Tibet: Murder in the Snow (51 minutes)
I cried during and after this film. It's 51 minutes of atrocities, heartbreaks and how those who survived both managed to do so. In 2006, Chinese border patrol guards opened fire on a group of Tibetan refugees making a pilgrimage to India over the Nangpa Pass. A young nun was killed. Director Mark Gould tells the story through witness interviews, including mountain guides and one daring filmmaker in various camps on Cho Oyu at the time.

Luis Benitez, reputable Himalayan mountain guide, was the first to break the story after returning from a higher camp on Cho Oyu to find no one had said a word to the outside world. Luis and filmmaker Sergiu Matei, who released footage he secretly filmed of the incident, risked their lives in hostile territory to make sure the story was heard. In a region where ties with China determine whether or not guiding outfits get permits to climb, others were reluctant to say anything about what they'd seen. Of course, the most difficult part was listening to refugee accounts of their lives before the choice to flee and surviving the attack. Their voices were so full of hope, but laced with a sadness I could hardly bear. Read more about the film. 

Kranked Kids - Just Down the Road (4 minutes)
This four minute flick got more laughs out of the crowd than any other four minutes of the festival did. It's tough to tell if it's supposed to be a parody, or if it's really a film about bada$$ elementary school aged boys "borrowing" a truck, going for a joyride, and taking on beautiful mountain biking trails I would think twice about riding. Though it's supposed to be silly, it's tough not to notice how talented the kids are! Watch a clip of the film. 

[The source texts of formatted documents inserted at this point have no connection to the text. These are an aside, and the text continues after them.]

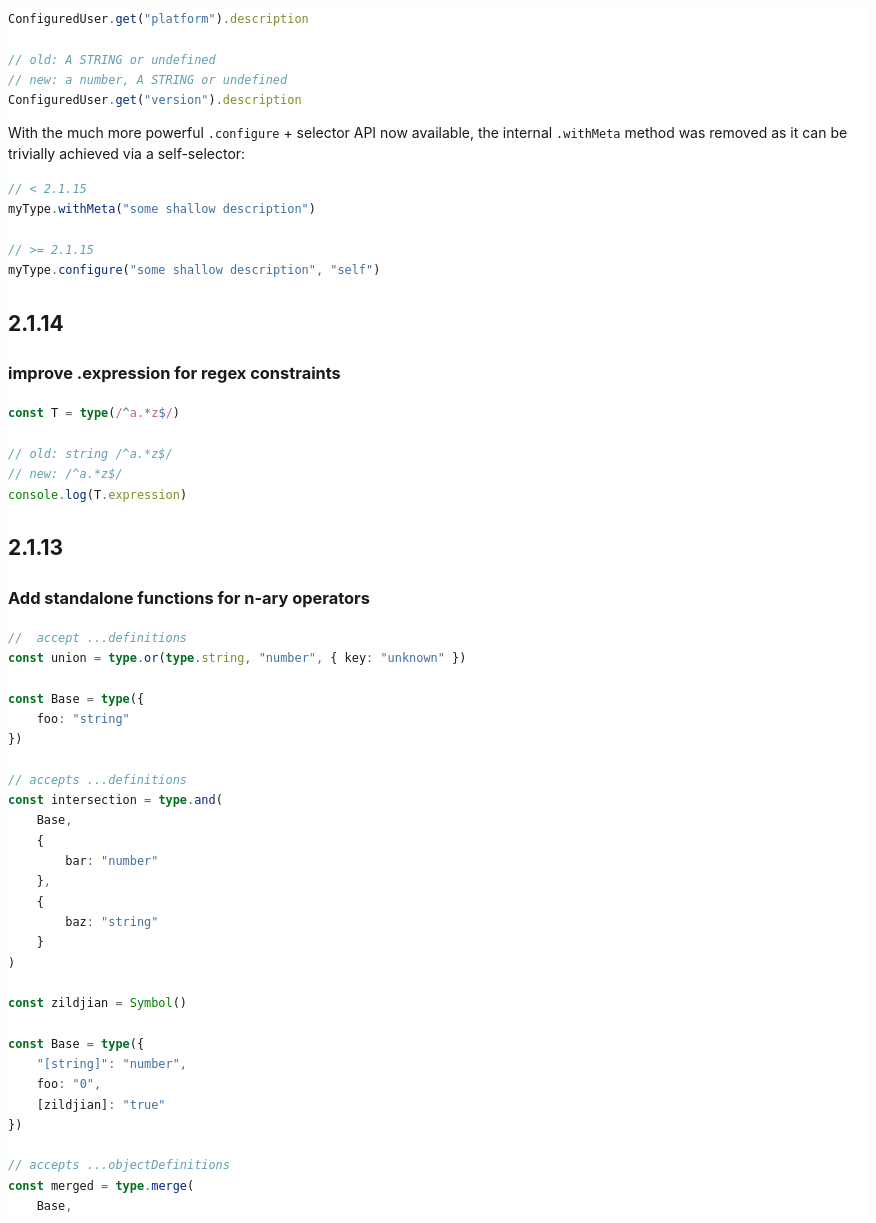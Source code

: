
 ```ts
ConfiguredUser.get("platform").description

// old: A STRING or undefined
// new: a number, A STRING or undefined
ConfiguredUser.get("version").description
```

With the much more powerful `.configure` + selector API now available, the internal `.withMeta` method was removed as it can be trivially achieved via a self-selector:

```ts
// < 2.1.15
myType.withMeta("some shallow description")

// >= 2.1.15
myType.configure("some shallow description", "self")
```

## 2.1.14

### improve .expression for regex constraints

```ts
const T = type(/^a.*z$/)

// old: string /^a.*z$/
// new: /^a.*z$/
console.log(T.expression)
```

## 2.1.13

### Add standalone functions for n-ary operators

```ts
//  accept ...definitions
const union = type.or(type.string, "number", { key: "unknown" })

const Base = type({
	foo: "string"
})

// accepts ...definitions
const intersection = type.and(
	Base,
	{
		bar: "number"
	},
	{
		baz: "string"
	}
)

const zildjian = Symbol()

const Base = type({
	"[string]": "number",
	foo: "0",
	[zildjian]: "true"
})

// accepts ...objectDefinitions
const merged = type.merge(
	Base,
```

Eastern Rises (38 minutes)
This, my friends, is a 38-minute film about fishing. Yes, fishing. And it won the "Best Film on Mountain Sports" award at the Banff Mountain Film Festival. Somehow, director Ben Knight managed not only to keep me interested and laughing the entire film, he directed my favorite film of the evening. The film takes us on a journey to the Kamchatka Peninsula through unexplored rivers deep in the eastern part of Russia only accessible by decommissioned Cold War era helicopters. We're shown a passion for fishing in pristine places and the sarcasm that comes with being eaten alive by giant mosquitoes for weeks on end. Bigfoot makes a few appearances as well! More about the film. Vimeo Clip.

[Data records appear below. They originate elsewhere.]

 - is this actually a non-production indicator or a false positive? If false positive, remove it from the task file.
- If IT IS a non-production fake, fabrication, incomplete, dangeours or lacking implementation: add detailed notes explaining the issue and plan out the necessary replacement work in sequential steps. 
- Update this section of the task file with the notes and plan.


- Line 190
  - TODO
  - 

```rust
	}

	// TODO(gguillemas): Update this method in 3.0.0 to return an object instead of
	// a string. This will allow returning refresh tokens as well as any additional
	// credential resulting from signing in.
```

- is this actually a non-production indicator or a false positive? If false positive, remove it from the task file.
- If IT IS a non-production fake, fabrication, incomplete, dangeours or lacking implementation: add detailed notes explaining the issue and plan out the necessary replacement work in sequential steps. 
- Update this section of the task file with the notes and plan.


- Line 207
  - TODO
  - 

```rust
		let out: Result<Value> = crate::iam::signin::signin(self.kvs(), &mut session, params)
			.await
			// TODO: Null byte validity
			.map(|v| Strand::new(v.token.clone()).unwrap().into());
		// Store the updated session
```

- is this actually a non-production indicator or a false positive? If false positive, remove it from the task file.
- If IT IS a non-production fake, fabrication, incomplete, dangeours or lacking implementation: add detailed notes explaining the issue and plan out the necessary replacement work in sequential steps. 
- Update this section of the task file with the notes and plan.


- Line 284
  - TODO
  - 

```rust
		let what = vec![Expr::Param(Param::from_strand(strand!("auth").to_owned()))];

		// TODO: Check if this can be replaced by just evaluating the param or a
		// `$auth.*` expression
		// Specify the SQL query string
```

The Swiss Machine (20 minutes)
This film profiles Ueli Steck, possibly the greatest speed climber ever. He regales us with tales of speed ascents in the Alps, shows us what climbing The Nose on El Cap two days in a row in the time it would take most of us to climb three pitches looks like, and takes us on two record breaking speed ascents of the Eiger. The footage in the film is absolutely breathtaking, including of Ueli taking a 75-foot whipper on El Cap. Though I have to say, this is one film I wish my mother hadn't seen! More about the film. 

Chimaera (7 minutes)
Shot with a special camera system, this film is definitely more artistic than adrenaline-filled. It's certainly not a typical extreme skiing film, which was refreshing. I found it beautiful, but forgettable. More about the film.

Dream Result (17 minutes)
This is another one I wish my mother hadn't seen! A passionate group of whitewater kayakers set afloat on rivers in both North and South America to find the biggest waterfalls they can. Their ultimate goal is to see just how far the human body can be pushed. The limit they find is Palouse Falls in Washington. At 186 feet, it's still the tallest waterfall kayaked, and the fall took Tyler Bradt 3.7 seconds. Kayaking looks like a good time, but this is an entirely new level. More about the film.